Repeat each line of the listing exactly as written.

....

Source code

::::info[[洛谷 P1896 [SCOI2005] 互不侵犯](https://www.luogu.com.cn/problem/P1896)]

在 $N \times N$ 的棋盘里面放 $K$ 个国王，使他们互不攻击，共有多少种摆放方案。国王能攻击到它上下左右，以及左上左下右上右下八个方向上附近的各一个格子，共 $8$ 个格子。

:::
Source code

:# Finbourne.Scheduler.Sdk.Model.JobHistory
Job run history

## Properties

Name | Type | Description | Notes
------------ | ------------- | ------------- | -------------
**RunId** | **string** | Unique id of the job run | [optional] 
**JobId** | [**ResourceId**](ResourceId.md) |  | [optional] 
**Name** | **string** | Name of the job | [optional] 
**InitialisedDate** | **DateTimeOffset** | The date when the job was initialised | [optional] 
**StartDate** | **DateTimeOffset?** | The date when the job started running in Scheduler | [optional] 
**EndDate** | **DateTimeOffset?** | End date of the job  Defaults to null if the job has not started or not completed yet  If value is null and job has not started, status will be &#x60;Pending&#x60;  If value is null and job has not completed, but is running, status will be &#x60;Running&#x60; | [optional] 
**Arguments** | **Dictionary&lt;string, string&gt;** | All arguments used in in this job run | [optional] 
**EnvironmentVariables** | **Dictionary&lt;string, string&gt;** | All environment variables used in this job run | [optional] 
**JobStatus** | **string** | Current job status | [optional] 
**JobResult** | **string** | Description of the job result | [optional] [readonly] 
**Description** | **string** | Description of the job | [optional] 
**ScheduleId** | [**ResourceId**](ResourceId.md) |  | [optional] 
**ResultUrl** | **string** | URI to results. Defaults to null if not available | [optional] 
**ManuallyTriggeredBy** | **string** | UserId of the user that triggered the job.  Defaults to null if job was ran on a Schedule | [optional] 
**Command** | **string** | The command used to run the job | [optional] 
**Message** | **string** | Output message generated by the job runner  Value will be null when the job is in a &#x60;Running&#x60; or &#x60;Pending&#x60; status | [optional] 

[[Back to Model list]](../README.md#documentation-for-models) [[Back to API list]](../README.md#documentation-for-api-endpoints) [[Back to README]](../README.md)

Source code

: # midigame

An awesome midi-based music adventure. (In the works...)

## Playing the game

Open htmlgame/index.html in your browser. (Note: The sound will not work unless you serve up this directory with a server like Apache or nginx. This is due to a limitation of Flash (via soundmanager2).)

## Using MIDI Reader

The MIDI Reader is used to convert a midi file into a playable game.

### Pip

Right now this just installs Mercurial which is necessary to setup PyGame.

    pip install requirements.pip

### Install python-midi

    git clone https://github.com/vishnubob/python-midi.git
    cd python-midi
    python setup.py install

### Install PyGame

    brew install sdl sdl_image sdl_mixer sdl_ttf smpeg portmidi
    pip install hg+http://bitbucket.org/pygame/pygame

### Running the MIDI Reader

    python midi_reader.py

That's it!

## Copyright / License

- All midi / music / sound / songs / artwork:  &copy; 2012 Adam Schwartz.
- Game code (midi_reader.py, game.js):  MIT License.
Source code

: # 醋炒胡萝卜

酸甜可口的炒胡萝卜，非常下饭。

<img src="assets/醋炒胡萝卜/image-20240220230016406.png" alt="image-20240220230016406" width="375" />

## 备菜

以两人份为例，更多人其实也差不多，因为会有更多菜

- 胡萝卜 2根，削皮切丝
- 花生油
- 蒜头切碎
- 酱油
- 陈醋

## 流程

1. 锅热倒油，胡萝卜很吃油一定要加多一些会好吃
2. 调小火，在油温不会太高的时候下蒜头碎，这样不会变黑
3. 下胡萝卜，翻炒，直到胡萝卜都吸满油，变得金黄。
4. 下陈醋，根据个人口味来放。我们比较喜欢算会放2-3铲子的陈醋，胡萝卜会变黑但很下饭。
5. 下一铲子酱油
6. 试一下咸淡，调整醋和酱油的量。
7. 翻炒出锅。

....

» **Output for this exercise**
Source code

::::info[[洛谷 P1896 [SCOI2005] 互不侵犯](https://www.luogu.com.cn/problem/P1896)]

在 $N \times N$ 的棋盘里面放 $K$ 个国王，使他们互不攻击，共有多少种摆放方案。国王能攻击到它上下左右，以及左上左下右上右下八个方向上附近的各一个格子，共 $8$ 个格子。

:::
Source code

:# Finbourne.Scheduler.Sdk.Model.JobHistory
Job run history

## Properties

Name | Type | Description | Notes
------------ | ------------- | ------------- | -------------
**RunId** | **string** | Unique id of the job run | [optional] 
**JobId** | [**ResourceId**](ResourceId.md) |  | [optional] 
**Name** | **string** | Name of the job | [optional] 
**InitialisedDate** | **DateTimeOffset** | The date when the job was initialised | [optional] 
**StartDate** | **DateTimeOffset?** | The date when the job started running in Scheduler | [optional] 
**EndDate** | **DateTimeOffset?** | End date of the job  Defaults to null if the job has not started or not completed yet  If value is null and job has not started, status will be &#x60;Pending&#x60;  If value is null and job has not completed, but is running, status will be &#x60;Running&#x60; | [optional] 
**Arguments** | **Dictionary&lt;string, string&gt;** | All arguments used in in this job run | [optional] 
**EnvironmentVariables** | **Dictionary&lt;string, string&gt;** | All environment variables used in this job run | [optional] 
**JobStatus** | **string** | Current job status | [optional] 
**JobResult** | **string** | Description of the job result | [optional] [readonly] 
**Description** | **string** | Description of the job | [optional] 
**ScheduleId** | [**ResourceId**](ResourceId.md) |  | [optional] 
**ResultUrl** | **string** | URI to results. Defaults to null if not available | [optional] 
**ManuallyTriggeredBy** | **string** | UserId of the user that triggered the job.  Defaults to null if job was ran on a Schedule | [optional] 
**Command** | **string** | The command used to run the job | [optional] 
**Message** | **string** | Output message generated by the job runner  Value will be null when the job is in a &#x60;Running&#x60; or &#x60;Pending&#x60; status | [optional] 

[[Back to Model list]](../README.md#documentation-for-models) [[Back to API list]](../README.md#documentation-for-api-endpoints) [[Back to README]](../README.md)

Source code

: # midigame

An awesome midi-based music adventure. (In the works...)

## Playing the game

Open htmlgame/index.html in your browser. (Note: The sound will not work unless you serve up this directory with a server like Apache or nginx. This is due to a limitation of Flash (via soundmanager2).)

## Using MIDI Reader

The MIDI Reader is used to convert a midi file into a playable game.

### Pip

Right now this just installs Mercurial which is necessary to setup PyGame.

    pip install requirements.pip

### Install python-midi

    git clone https://github.com/vishnubob/python-midi.git
    cd python-midi
    python setup.py install

### Install PyGame

    brew install sdl sdl_image sdl_mixer sdl_ttf smpeg portmidi
    pip install hg+http://bitbucket.org/pygame/pygame

### Running the MIDI Reader

    python midi_reader.py

That's it!

## Copyright / License

- All midi / music / sound / songs / artwork:  &copy; 2012 Adam Schwartz.
- Game code (midi_reader.py, game.js):  MIT License.
Source code

: # 醋炒胡萝卜

酸甜可口的炒胡萝卜，非常下饭。

<img src="assets/醋炒胡萝卜/image-20240220230016406.png" alt="image-20240220230016406" width="375" />

## 备菜

以两人份为例，更多人其实也差不多，因为会有更多菜

- 胡萝卜 2根，削皮切丝
- 花生油
- 蒜头切碎
- 酱油
- 陈醋

## 流程

1. 锅热倒油，胡萝卜很吃油一定要加多一些会好吃
2. 调小火，在油温不会太高的时候下蒜头碎，这样不会变黑
3. 下胡萝卜，翻炒，直到胡萝卜都吸满油，变得金黄。
4. 下陈醋，根据个人口味来放。我们比较喜欢算会放2-3铲子的陈醋，胡萝卜会变黑但很下饭。
5. 下一铲子酱油
6. 试一下咸淡，调整醋和酱油的量。
7. 翻炒出锅。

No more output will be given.